Poor Unfinished Games

Since I didn’t make it to GDC this year, I haven’t heard about any amazing presentations that were given.  There was a fair amount of buzz on Twitter about some of the really bad presentations, but it seems that people must have actually been paying attention during the good presentations and didn’t have time to tweet about it (either that, or it was just a sad year for presentations).  Being thus out of the loop, I decided to write about one of my favorite presentations from last year, Chris Hecker’s rant entitled “Please Finish Your Game.”

If I am posting this video for anybody, it’s for myself.  With his one game at age 40, Chris Hecker is still one finished game ahead of me.  Ever since I first learned to program in High School (earlier, if you consider my early experiments in BASIC to be games), I have left a trail of unfinished games in my wake.  Some were nowhere near functional, while some just needed a few finishing touches.  Even my most complete game, which was about 75 percent complete after only two months of work, is still unfinished four years later (though a little bit closer).

While it may seem that this rant was given especially for my own benefit, Hecker names two groups specifically in hit presentation, namely the independent developers who, like me, make many small, somewhat unpolished games, and the mainstream industry, which fixates on ship dates for primarily economic reasons.  In all fairness, there is something to be said for keeping a game on schedule.  With no kind of restraint at all, a project can turn into a disaster of epic proportions, like Daikatana. In such cases, the added development time neither saves money nor adds to the quality of the game.  In most cases, however, I tend to agree with Hecker.  More and more often, big industry titles are shipped in a somewhat mediocre state, despite their million dollar budgets.  The advent of digital downloads has only exacerbated this problem, as developers need not even clean up all the bugs before the release date.  They can just do it in the first patch.

I have a great deal of respect for developers who are willing to rework or even scrap a game if they feel that it doesn’t meet their standard of quality.  Blizzard is famous (or infamous) for canceling development on several partially-completed games, such as StarCraft:  Ghost and Warcraft Adventures.  Valve is known for pushing back the release of the original Half-Life in order to completely rework the game.  In both cases, the developers could have easily released their lackluster products and hoped to recuperate some of their development costs.  Their choices to make creating games a higher priority than making money is a stance that I wish more developers would emulate.

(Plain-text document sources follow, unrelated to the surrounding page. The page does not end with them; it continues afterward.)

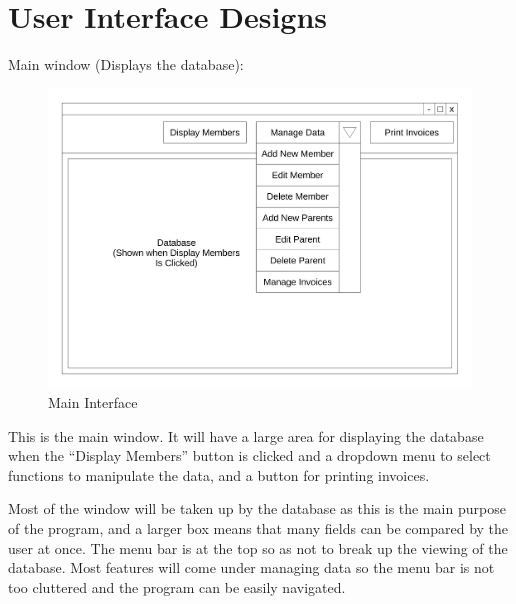 \section{User Interface Designs}

Main window (Displays the database):
\begin{figure}[H]
\includegraphics[width=\textwidth]{./Design/images/Main_Interface_Design.pdf}
    \caption{Main Interface} \label{fig:Interface Design}
\end{figure}
This is the main window. It will have a large area for displaying the database when the ``Display Members'' button is clicked and a dropdown menu to select functions to manipulate the data, and a button for printing invoices.

Most of the window will be taken up by the database as this is the main purpose of the program, and a larger box means that many fields can be compared by the user at once. The menu bar is at the top so as not to break up the viewing of the database. Most features will come under managing data so the menu bar is not too cluttered and the program can be easily navigated.

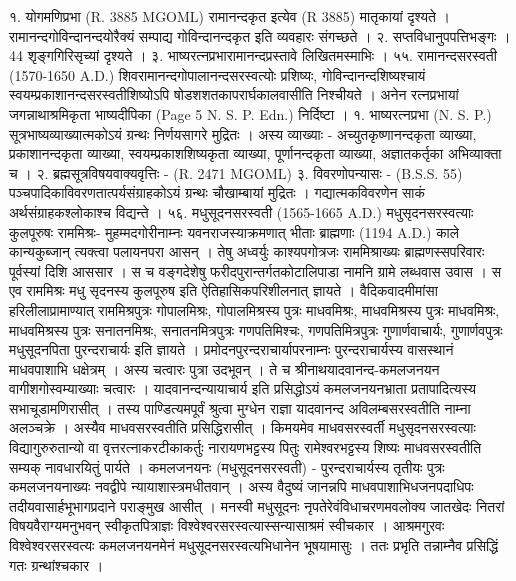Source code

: १. योगमणिप्रभा (R. 3885 MGOML) रामानन्दकृत इत्येव (R 3885) मातृकायां दृश्यते । रामानन्दगोविन्दानन्दयोरैक्यं सम्पाद्य गोविन्दानन्दकृत इति व्यवहारः संगच्छते ।
२. सप्तविधानुपपत्तिभङ्गः । 44 शृङ्गगिरिसृच्यां दृश्यते । ३. भाष्यरत्नप्रभारामानन्दप्रस्तावे लिखितमस्माभिः ।
५५. रामानन्दसरस्वती (1570-1650 A.D.)
शिवरामानन्दगोपालानन्दसरस्वत्योः प्रशिष्यः, गोविन्दानन्दशिष्यश्चायं स्वयम्प्रकाशानन्दसरस्वतीशिष्योऽपि षोडशशतकापरार्घकालवासीति निश्चीयते । अनेन रत्नप्रभायां जगन्नाथाश्रमिकृता भाष्यदीपिका (Page 5 N. S. P. Edn.) निर्दिष्टा ।
१. भाष्यरत्नप्रभा (N. S. P.)
सूत्रभाष्यव्याख्यात्मकोऽयं ग्रन्थः निर्णयसागरे मुद्रितः । अस्य व्याख्याः - अच्युतकृष्णानन्दकृता व्याख्या, प्रकाशानन्दकृता व्याख्या, स्वयम्प्रकाशशिष्यकृता व्याख्या, पूर्णानन्दकृता व्याख्या, अज्ञातकर्तृका अभिव्याक्ता च ।
२. ब्रह्मसूत्रविषयवाक्यवृत्तिः - (R. 2471 MGOML)
३. विवरणोपन्यासः - (B.S.S. 55)
पञ्चपादिकाविवरणतात्पर्यसंग्राहकोऽयं ग्रन्थः चौखाम्बायां मुद्रितः । गद्यात्मकविवरणेन साकं अर्थसंग्राहकश्लोकाश्च विद्यन्ते ।
५६. मधुसूदनसरस्वती (1565-1665 A.D.)
मधुसृदनसरस्वत्याः कुलपूरुषः राममिश्रः-
मुहम्मदगोरीनाम्नः यवनराजस्याक्रमणात् भीताः ब्राह्मणाः (1194 A.D.) काले कान्यकुब्जान् त्यक्त्वा पलायनपरा आसन् । तेषु अध्वर्युः काश्यपगोत्रजः राममिश्राख्यः ब्राह्मणस्सपरिवारः पूर्वस्यां दिशि आससार । स च वङ्गदेशेषु फरीदपुरान्तर्गतकोटालिपाडा नामनि ग्रामे लब्धवास उवास । स एव राममिश्रः मधु सृदनस्य कुलपूरुष इति ऐतिहासिकपरिशीलनात् ज्ञायते । वैदिकवादमीमांसा हरिलीलाप्रामाण्यात् राममिश्रपुत्रः गोपालमिश्रः, गोपालमिश्रस्य पुत्रः माधवमिश्रः, माधवमिश्रस्य पुत्रः माधवमिश्रः, माधवमिश्रस्य पुत्रः सनातनमिश्रः, सनातनमित्रपुत्रः गणपतिमिश्चः, गणपतिमित्रपुत्रः गुणार्णवाचार्यः, गुणार्णवपुत्रः मधुसूदनपिता पुरन्दराचार्यः इति ज्ञायते ।
प्रमोदनपुरन्दराचार्यापरनाम्नः पुरन्दराचार्यस्य वासस्थानं माधवपाशाभि धक्षेत्रम् । अस्य चत्वारः पुत्रा उदभूवन् । ते च श्रीनाथयादवानन्द-कमलजनयन वागीशगोस्वम्याख्याः चत्वारः ।
यादवानन्दन्यायाचार्य इति प्रसिद्धोऽयं कमलजनयनभ्राता प्रतापादित्यस्य सभाचूडामणिरासीत् । तस्य पाण्डित्यमपूर्वं श्रुत्वा मुग्धेन राज्ञा यादवानन्द अविलम्बसरस्वतीति नाम्ना अलञ्चक्रे । अस्यैव माधवसरस्वतीति प्रसिद्धिरासीत् । किमयमेव माधवसरस्वर्ती मधुसृदनसरस्वत्याः विद्यागुरुरुतान्यो वा वृत्तरत्नाकरटीकाकर्तुः नारायणभट्टस्य पितुः रामेश्वरभट्टस्य शिष्यः माधवसरस्वतीति सम्यक् नावधारयितुं पार्यते ।
कमलजनयनः (मधुसूदनसरस्वती) -
पुरन्दराचार्यस्य तृतीयः पुत्रः कमलजनयनाख्यः नवद्वीपे न्यायाशास्त्रमधीतवान् । अस्य वैदुष्यं जानन्नपि माधवपाशाभिधजनपदाधिपः तदीयवासार्हभूभागप्रदाने पराङ्मुख आसीत् । मनस्वी मधुसूदनः नृपतेरेवंविधाचरणमवलोक्य जातखेदः नितरां विषयवैराग्यमनुभवन् स्वीकृतपित्राज्ञः विश्वेश्वरसरस्वत्यास्सन्यासाश्रमं स्वीचकार । आश्रमगुरवः विश्वेश्वरसरस्वत्यः कमलजनयनमेनं मधुसूदनसरस्वत्यभिधानेन भूषयामासुः । ततः प्रभृति तन्नाम्नैव प्रसिद्धिं गतः ग्रन्थांश्चकार ।
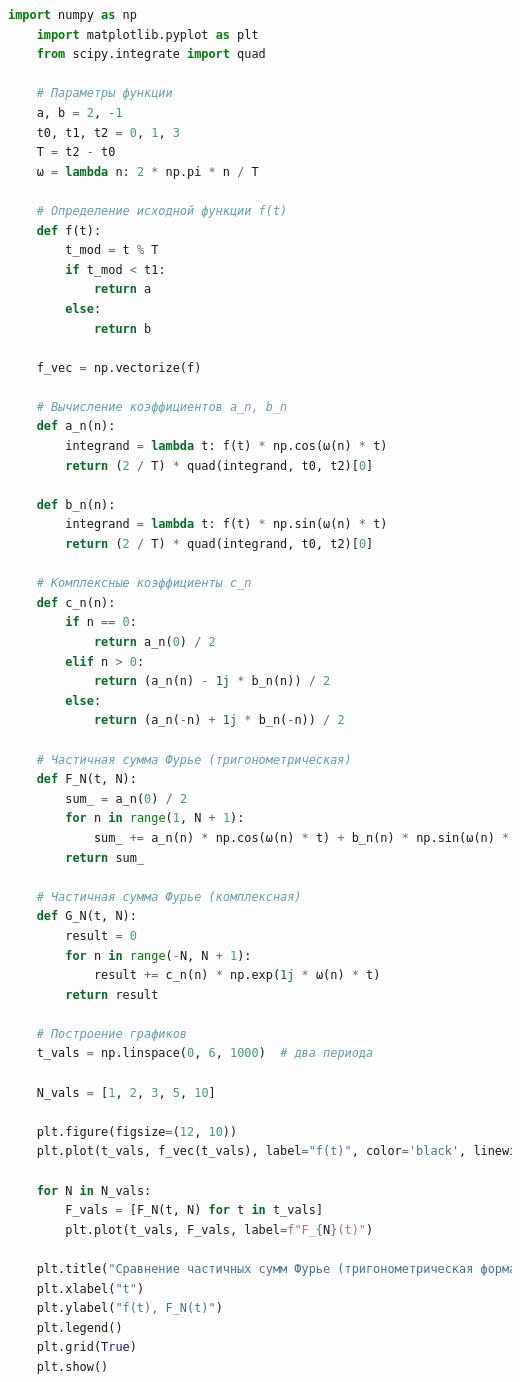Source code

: \begin{lstlisting}[language=Python, caption=Вычисление и визуализация ряда Фурье для квадратной волны]
    import numpy as np
    import matplotlib.pyplot as plt
    from scipy.integrate import quad
    
    # Параметры функции
    a, b = 2, -1
    t0, t1, t2 = 0, 1, 3
    T = t2 - t0
    ω = lambda n: 2 * np.pi * n / T
    
    # Определение исходной функции f(t)
    def f(t):
        t_mod = t % T
        if t_mod < t1:
            return a
        else:
            return b
    
    f_vec = np.vectorize(f)
    
    # Вычисление коэффициентов a_n, b_n
    def a_n(n):
        integrand = lambda t: f(t) * np.cos(ω(n) * t)
        return (2 / T) * quad(integrand, t0, t2)[0]
    
    def b_n(n):
        integrand = lambda t: f(t) * np.sin(ω(n) * t)
        return (2 / T) * quad(integrand, t0, t2)[0]
    
    # Комплексные коэффициенты c_n
    def c_n(n):
        if n == 0:
            return a_n(0) / 2
        elif n > 0:
            return (a_n(n) - 1j * b_n(n)) / 2
        else:
            return (a_n(-n) + 1j * b_n(-n)) / 2
    
    # Частичная сумма Фурье (тригонометрическая)
    def F_N(t, N):
        sum_ = a_n(0) / 2
        for n in range(1, N + 1):
            sum_ += a_n(n) * np.cos(ω(n) * t) + b_n(n) * np.sin(ω(n) * t)
        return sum_
    
    # Частичная сумма Фурье (комплексная)
    def G_N(t, N):
        result = 0
        for n in range(-N, N + 1):
            result += c_n(n) * np.exp(1j * ω(n) * t)
        return result
    
    # Построение графиков
    t_vals = np.linspace(0, 6, 1000)  # два периода
    
    N_vals = [1, 2, 3, 5, 10]
    
    plt.figure(figsize=(12, 10))
    plt.plot(t_vals, f_vec(t_vals), label="f(t)", color='black', linewidth=2)
    
    for N in N_vals:
        F_vals = [F_N(t, N) for t in t_vals]
        plt.plot(t_vals, F_vals, label=f"F_{N}(t)")
    
    plt.title("Сравнение частичных сумм Фурье (тригонометрическая форма)")
    plt.xlabel("t")
    plt.ylabel("f(t), F_N(t)")
    plt.legend()
    plt.grid(True)
    plt.show()
    

\end{lstlisting}

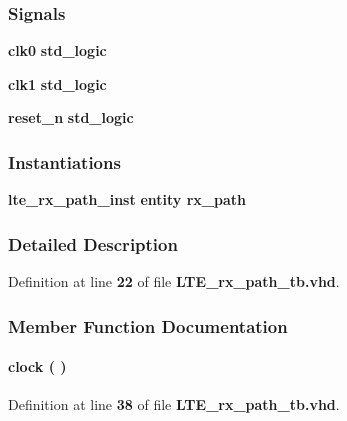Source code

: \subsubsection*{Signals}
 \begin{DoxyCompactItemize}
\item 
{\bf clk0} {\bfseries \textcolor{comment}{std\+\_\+logic}\textcolor{vhdlchar}{ }} 
\item 
{\bf clk1} {\bfseries \textcolor{comment}{std\+\_\+logic}\textcolor{vhdlchar}{ }} 
\item 
{\bf reset\+\_\+n} {\bfseries \textcolor{comment}{std\+\_\+logic}\textcolor{vhdlchar}{ }} 
\end{DoxyCompactItemize}
\subsubsection*{Instantiations}
 \begin{DoxyCompactItemize}
\item 
{\bf lte\+\_\+rx\+\_\+path\+\_\+inst}  {\bfseries entity rx\+\_\+path}   
\end{DoxyCompactItemize}


\subsubsection{Detailed Description}


Definition at line {\bf 22} of file {\bf L\+T\+E\+\_\+rx\+\_\+path\+\_\+tb.\+vhd}.



\subsubsection{Member Function Documentation}
\paragraph[{clock}]{\setlength{\rightskip}{0pt plus 5cm} {\bfseries \textcolor{vhdlchar}{ }} clock ( ) \hspace{0.3cm}{\ttfamily [Process]}}\label{classLTE__rx__path__tb_1_1tb__behave_af761a67e9d7ce9e23381088b6f2ae893}


Definition at line {\bf 38} of file {\bf L\+T\+E\+\_\+rx\+\_\+path\+\_\+tb.\+vhd}.

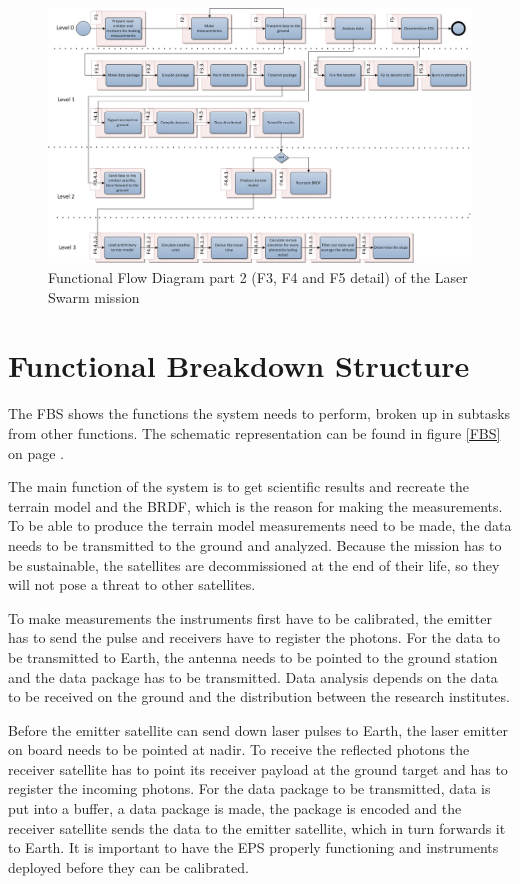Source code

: \begin{landscape}
\begin{figure}[ht!]
\centering
\includegraphics[width=1.3\textheight]{chapters/img/FFD2.jpg}
\caption{Functional Flow Diagram part 2 (F3, F4 and F5 detail) of the Laser Swarm mission}
\label{FFD2}
\end{figure}
\end{landscape}

\section{Functional Breakdown Structure}
\label{section_FBS}
The \ac{FBS} shows the functions the system needs to perform, broken up in subtasks from other functions. The schematic representation can be found in figure \ref{FBS} on page \pageref{FBS}.

The main function of the system is to get scientific results and recreate the terrain model and the \acs{BRDF}, which is the reason for making the measurements. To be able to produce the terrain model measurements need to be made, the data needs to be transmitted to the ground and analyzed. Because the mission has to be sustainable, the satellites are decommissioned at the end of their life, so they will not pose a threat to other satellites.

To make measurements the instruments first have to be calibrated, the emitter has to send the pulse and receivers have to register the photons. For the data to be transmitted to Earth, the antenna needs to be pointed to the ground station and the data package has to be transmitted. Data analysis depends on the data to be received on the ground and the distribution between the research institutes.

Before the emitter satellite can send down laser pulses to Earth, the laser emitter on board needs to be pointed at nadir. To receive the reflected photons the receiver satellite has to point its receiver payload at the ground target and has to register the incoming photons. For the data package to be transmitted, data is put into a buffer, a data package is made, the package is encoded and the receiver satellite sends the data to the emitter satellite, which in turn forwards it to Earth. It is important to have the \ac{EPS} properly functioning and instruments deployed before they can be calibrated.

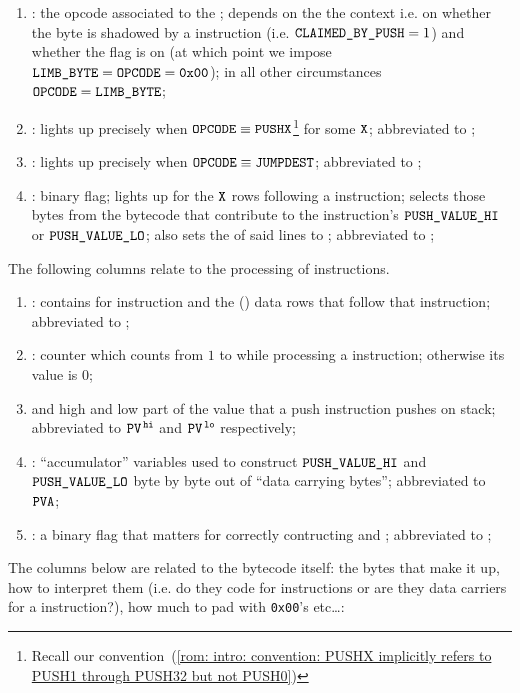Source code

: \begin{enumerate}[resume]
    \item \romColumnOpcode{}:
	the opcode associated to the \romColumnLimbByte{};
	depends on the the context i.e. on whether the byte is shadowed by a  instruction (i.e. \( \texttt{CLAIMED\_BY\_PUSH}{}=1 \)) and whether the \romColumnPadding{} flag is on (at which point we impose $\texttt{LIMB\_BYTE}=\texttt{OPCODE}=\texttt{0x00}$);
	in all other circumstances \( \texttt{OPCODE}{} = \texttt{LIMB\_BYTE}{} \);
    \item \romColumnOpcodeIsPush{}:
	lights up precisely when
	$\texttt{OPCODE} \equiv \texttt{PUSHX}$\footnote{Recall our convention~(\ref{rom: intro: convention: PUSHX implicitly refers to PUSH1 through PUSH32 but not PUSH0})}
	for some $\texttt{X}$;
	abbreviated to \ip{};
    \item \romColumnOpcodeIsJumpDest{}:
	lights up precisely when $\texttt{OPCODE} \equiv \texttt{JUMPDEST}$;
	abbreviated to \isValidJumpDestination{};
    \item \romColumnClaimedByPush{}:
	binary flag;
	lights up for the $\texttt{X}$ rows following a  instruction;
	selects those bytes from the bytecode that contribute to the  instruction's $\texttt{PUSH\_VALUE\_HI}$ or $\texttt{PUSH\_VALUE\_LO}$;
	also sets the \romColumnOpcode{} of said lines to ;
	abbreviated to \romColumnClaimedByPush{};
\end{enumerate}
The following columns relate to the processing of  instructions.
\begin{enumerate}[resume]
    \item \PP{}:
	contains  for  instruction and the () data rows that follow that instruction;
	abbreviated to \pp{};
    \item \CP{}:
	counter which counts from $1$ to \PP{} while processing a  instruction;
	otherwise its value is $0$;
    \item \romColumnPushValueHi{} and \romColumnPushValueLo{}
	high and low part of the value that a push instruction pushes on stack;
	abbreviated to $\texttt{PV}^{\mathtt{\,hi}}$ and $\texttt{PV}^{\mathtt{\,lo}}$ respectively;
    \item \PVA:
	``accumulator'' variables used to construct $\texttt{PUSH\_VALUE\_HI}$ and $\texttt{PUSH\_VALUE\_LO}$ byte by byte out of ``data carrying bytes'';
	abbreviated to $\texttt{PVA}$;
    \item \PFB{}:
	a binary flag that matters for correctly contructing \romColumnPushValueHi{} and \romColumnPushValueLo{};
	abbreviated to \pfb{};
\end{enumerate}
The columns below are related to the bytecode itself: the bytes that make it up, how to interpret them (i.e. do they code for instructions or are they data carriers for a  instruction?), how much to pad with \texttt{0x00}'s etc\dots:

Though I certainly wouldn’t lament certain industry players putting more effort into their games, the people that I really hope would take Hecker’s rant to heart are independent developers.  I’ve known quite a few developers over the years, most of whom have had considerably more talent than I.  Some even created algorithms and techniques that earned them a certain amount of notability at the time.  However, out of all my programmer friends over the years, I don’t think a single one has gotten any closer than I have to publishing a finished game. They’ve produced a lot of really neat experiments and tech demos, but, sadly, most people will never see them. I imagine that if I know this many people who have done some awesome things with videogames, then there must be a lot of people who have just as many awesome friends whose work I don’t even know about.

I suppose the message that I hope people take away from this GDC rant is simply not to give up, not to settle for less and not to lose interest. Experiments are good, but games are better. Imagine if World of Goo had just been left in the state it was in when it was still just Tower of Goo. Months of hard work took it from being a wacky little physics game into something truly magnificent.

Hopefully someday I will finish up all my poor, neglected games, too.